The recently opened Meander Medical Centre in Amersfoort, the Netherlands, was built entirely according to these principles. The layout and design of this hospital are intended to facilitate much-needed rest and promote the recovery process.
At a recent seminar in the hospital, several experts laid out their visions on the topic of healing environments. Philip van Klaveren, facilities manager at the Meander Medical Centre, explained why this Dutch hospital is different from other hospitals. “The main characteristic is the huge amount of natural light entering the building, which helps with orientation and creates a feeling of spaciousness. We want this hospital to breathe hospitality. We therefore have only single rooms, and the waiting rooms are comfortably furnished.”
“Reducing noise is also important in a healing environment,” said Philip van Klaveren. “This is partly a matter of awareness. You can train the staff not to talk too loud. In addition, as far as possible we keep the transport of goods and patients out of the sight and hearing of patients and visitors. This all helps create a welcoming, patient-friendly environment.”
Architect Dorte Kristensen represented Atelier Pro, the firm that designed the Meander Medical Centre. It was a real challenge to build a hospital on healing environment principles.
“But I’m very proud of the results.

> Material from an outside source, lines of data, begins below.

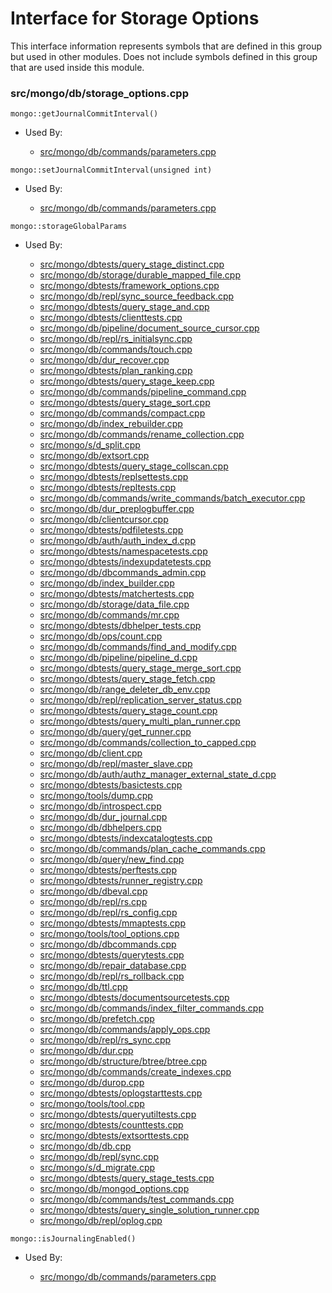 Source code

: 
# Interface for Storage Options
This interface information represents symbols that are defined in this group but used in other modules.  Does not include symbols defined in this group that are used inside this module.

### src/mongo/db/storage\_options.cpp

<div></div>

    mongo::getJournalCommitInterval()

- Used By:

    - [src/mongo/db/commands/parameters.cpp](../../../../query\_and\_operation\_handling/database\_commands)

<div></div>

    mongo::setJournalCommitInterval(unsigned int)

- Used By:

    - [src/mongo/db/commands/parameters.cpp](../../../../query\_and\_operation\_handling/database\_commands)

<div></div>

    mongo::storageGlobalParams

- Used By:

    - [src/mongo/dbtests/query\_stage\_distinct.cpp](../../../../tests/unit\_tests)
    - [src/mongo/db/storage/durable\_mapped\_file.cpp](../../../../storage/journaling)
    - [src/mongo/dbtests/framework\_options.cpp](../../../../tests/unit\_tests)
    - [src/mongo/db/repl/sync\_source\_feedback.cpp](../../../../replication/data\_sync)
    - [src/mongo/dbtests/query\_stage\_and.cpp](../../../../tests/unit\_tests)
    - [src/mongo/dbtests/clienttests.cpp](../../../../tests/unit\_tests)
    - [src/mongo/db/pipeline/document\_source\_cursor.cpp](../../../../core\_query\_system/aggregation\_framework)
    - [src/mongo/db/repl/rs\_initialsync.cpp](../../../../replication/data\_sync)
    - [src/mongo/db/commands/touch.cpp](../../../../query\_and\_operation\_handling/database\_commands)
    - [src/mongo/db/dur\_recover.cpp](../../../../storage/journaling)
    - [src/mongo/dbtests/plan\_ranking.cpp](../../../../tests/unit\_tests)
    - [src/mongo/dbtests/query\_stage\_keep.cpp](../../../../tests/unit\_tests)
    - [src/mongo/db/commands/pipeline\_command.cpp](../../../../core\_query\_system/aggregation\_framework)
    - [src/mongo/dbtests/query\_stage\_sort.cpp](../../../../tests/unit\_tests)
    - [src/mongo/db/commands/compact.cpp](../../../../query\_and\_operation\_handling/database\_commands)
    - [src/mongo/db/index\_rebuilder.cpp](../../../../query\_and\_operation\_handling/indexing)
    - [src/mongo/db/commands/rename\_collection.cpp](../../../../query\_and\_operation\_handling/database\_commands)
    - [src/mongo/s/d\_split.cpp](../../../../sharding/chunk\_management)
    - [src/mongo/db/extsort.cpp](../../../../core\_query\_system/aggregation\_framework)
    - [src/mongo/dbtests/query\_stage\_collscan.cpp](../../../../tests/unit\_tests)
    - [src/mongo/dbtests/replsettests.cpp](../../../../tests/unit\_tests)
    - [src/mongo/dbtests/repltests.cpp](../../../../tests/unit\_tests)
    - [src/mongo/db/commands/write\_commands/batch\_executor.cpp](../../../../network/write\_commands)
    - [src/mongo/db/dur\_preplogbuffer.cpp](../../../../storage/journaling)
    - [src/mongo/db/clientcursor.cpp](../../../../query\_and\_operation\_handling/client\_and\_operation\_tracking)
    - [src/mongo/dbtests/pdfiletests.cpp](../../../../tests/unit\_tests)
    - [src/mongo/db/auth/auth\_index\_d.cpp](../../../../security/authorization)
    - [src/mongo/dbtests/namespacetests.cpp](../../../../tests/unit\_tests)
    - [src/mongo/dbtests/indexupdatetests.cpp](../../../../tests/unit\_tests)
    - [src/mongo/db/dbcommands\_admin.cpp](../../../../query\_and\_operation\_handling/database\_commands)
    - [src/mongo/db/index\_builder.cpp](../../../../query\_and\_operation\_handling/indexing)
    - [src/mongo/dbtests/matchertests.cpp](../../../../tests/unit\_tests)
    - [src/mongo/db/storage/data\_file.cpp](../../../../storage/data\_files)
    - [src/mongo/db/commands/mr.cpp](../../../../query\_and\_operation\_handling/database\_commands)
    - [src/mongo/dbtests/dbhelper\_tests.cpp](../../../../tests/unit\_tests)
    - [src/mongo/db/ops/count.cpp](../../../../core\_query\_system/query\_system\_entry\_points)
    - [src/mongo/db/commands/find\_and\_modify.cpp](../../../../query\_and\_operation\_handling/database\_commands)
    - [src/mongo/db/pipeline/pipeline\_d.cpp](../../../../core\_query\_system/aggregation\_framework)
    - [src/mongo/dbtests/query\_stage\_merge\_sort.cpp](../../../../tests/unit\_tests)
    - [src/mongo/dbtests/query\_stage\_fetch.cpp](../../../../tests/unit\_tests)
    - [src/mongo/db/range\_deleter\_db\_env.cpp](../../../../sharding/chunk\_management)
    - [src/mongo/db/repl/replication\_server\_status.cpp](../../../../replication/replica\_set\_state)
    - [src/mongo/dbtests/query\_stage\_count.cpp](../../../../tests/unit\_tests)
    - [src/mongo/dbtests/query\_multi\_plan\_runner.cpp](../../../../tests/unit\_tests)
    - [src/mongo/db/query/get\_runner.cpp](../../../../core\_query\_system/query\_planner)
    - [src/mongo/db/commands/collection\_to\_capped.cpp](../../../../query\_and\_operation\_handling/database\_commands)
    - [src/mongo/db/client.cpp](../../../../query\_and\_operation\_handling/client\_and\_operation\_tracking)
    - [src/mongo/db/repl/master\_slave.cpp](../../../../replication/master\_slave)
    - [src/mongo/db/auth/authz\_manager\_external\_state\_d.cpp](../../../../security/authorization)
    - [src/mongo/dbtests/basictests.cpp](../../../../tests/unit\_tests)
    - [src/mongo/tools/dump.cpp](../../../../tools/tools)
    - [src/mongo/db/introspect.cpp](../../../../query\_and\_operation\_handling/client\_and\_operation\_tracking)
    - [src/mongo/db/dur\_journal.cpp](../../../../storage/journaling)
    - [src/mongo/db/dbhelpers.cpp](../../../../query\_and\_operation\_handling/client\_and\_operation\_tracking)
    - [src/mongo/dbtests/indexcatalogtests.cpp](../../../../tests/unit\_tests)
    - [src/mongo/db/commands/plan\_cache\_commands.cpp](../../../../core\_query\_system/query\_system\_commands)
    - [src/mongo/db/query/new\_find.cpp](../../../../core\_query\_system/query\_system\_entry\_points)
    - [src/mongo/dbtests/perftests.cpp](../../../../tests/unit\_tests)
    - [src/mongo/dbtests/runner\_registry.cpp](../../../../tests/unit\_tests)
    - [src/mongo/db/dbeval.cpp](../../../../query\_and\_operation\_handling/database\_commands)
    - [src/mongo/db/repl/rs.cpp](../../../../replication/replica\_set\_state)
    - [src/mongo/db/repl/rs\_config.cpp](../../../../replication/replica\_set\_configuration)
    - [src/mongo/dbtests/mmaptests.cpp](../../../../tests/unit\_tests)
    - [src/mongo/tools/tool\_options.cpp](../../../../tools/tools)
    - [src/mongo/db/dbcommands.cpp](../../../../query\_and\_operation\_handling/database\_commands)
    - [src/mongo/dbtests/querytests.cpp](../../../../tests/unit\_tests)
    - [src/mongo/db/repair\_database.cpp](../../../../storage/repair\_database)
    - [src/mongo/db/repl/rs\_rollback.cpp](../../../../replication/data\_sync)
    - [src/mongo/db/ttl.cpp](../../../../query\_and\_operation\_handling/indexing)
    - [src/mongo/dbtests/documentsourcetests.cpp](../../../../tests/unit\_tests)
    - [src/mongo/db/commands/index\_filter\_commands.cpp](../../../../core\_query\_system/query\_system\_commands)
    - [src/mongo/db/prefetch.cpp](../../../../storage/page\_fault\_utilities)
    - [src/mongo/db/commands/apply\_ops.cpp](../../../../query\_and\_operation\_handling/database\_commands)
    - [src/mongo/db/repl/rs\_sync.cpp](../../../../replication/data\_sync)
    - [src/mongo/db/dur.cpp](../../../../storage/journaling)
    - [src/mongo/db/structure/btree/btree.cpp](../../../../query\_and\_operation\_handling/indexing)
    - [src/mongo/db/commands/create\_indexes.cpp](../../../../query\_and\_operation\_handling/database\_commands)
    - [src/mongo/db/durop.cpp](../../../../storage/journaling)
    - [src/mongo/dbtests/oplogstarttests.cpp](../../../../tests/unit\_tests)
    - [src/mongo/tools/tool.cpp](../../../../tools/tools)
    - [src/mongo/dbtests/queryutiltests.cpp](../../../../tests/unit\_tests)
    - [src/mongo/dbtests/counttests.cpp](../../../../tests/unit\_tests)
    - [src/mongo/dbtests/extsorttests.cpp](../../../../tests/unit\_tests)
    - [src/mongo/db/db.cpp](../../../../process\_management/mongos\_and\_mongod\_mains)
    - [src/mongo/db/repl/sync.cpp](../../../../replication/data\_sync)
    - [src/mongo/s/d\_migrate.cpp](../../../../sharding/chunk\_management)
    - [src/mongo/dbtests/query\_stage\_tests.cpp](../../../../tests/unit\_tests)
    - [src/mongo/db/mongod\_options.cpp](../../../../process\_management/mongod\_and\_mongos\_command\_line\_options)
    - [src/mongo/db/commands/test\_commands.cpp](../../../../query\_and\_operation\_handling/database\_commands)
    - [src/mongo/dbtests/query\_single\_solution\_runner.cpp](../../../../tests/unit\_tests)
    - [src/mongo/db/repl/oplog.cpp](../../../../replication/data\_sync)

<div></div>

    mongo::isJournalingEnabled()

- Used By:

    - [src/mongo/db/commands/parameters.cpp](../../../../query\_and\_operation\_handling/database\_commands)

Despite its size of more than 100,000 square metres, it’s a hospital where people can easily and intuitively find their way around. For me, a healing environment in a hospital means that you take the patient seriously. It is important for people to have a choice. Therefore, for example, the windows open in the single rooms. Fresh air and space: give people what they need.”
Scientists are not yet clear as to what extent a healing environment really contributes to a speedy recovery, said Irene Jongerden, researcher at the University Medical Center Utrecht (UMC Utrecht). “But the research that we conducted in the intensive care unit (ICU) at UMC Utrecht shows that the satisfaction of patients and their loved ones is higher in such an environment. The new ICU has single rooms with less noise, a nice view, artificial light in a colour of your choice and better facilities for the family.”
To gauge satisfaction, the researcher used questionnaires. “The atmosphere, friendliness and tranquillity scores are now significantly higher than they were at the old ICU. I hope that more scientists will investigate the effect of the environment on the wellbeing and satisfaction of the patient and family. The results of our study are promising,” said Irene Jongerden.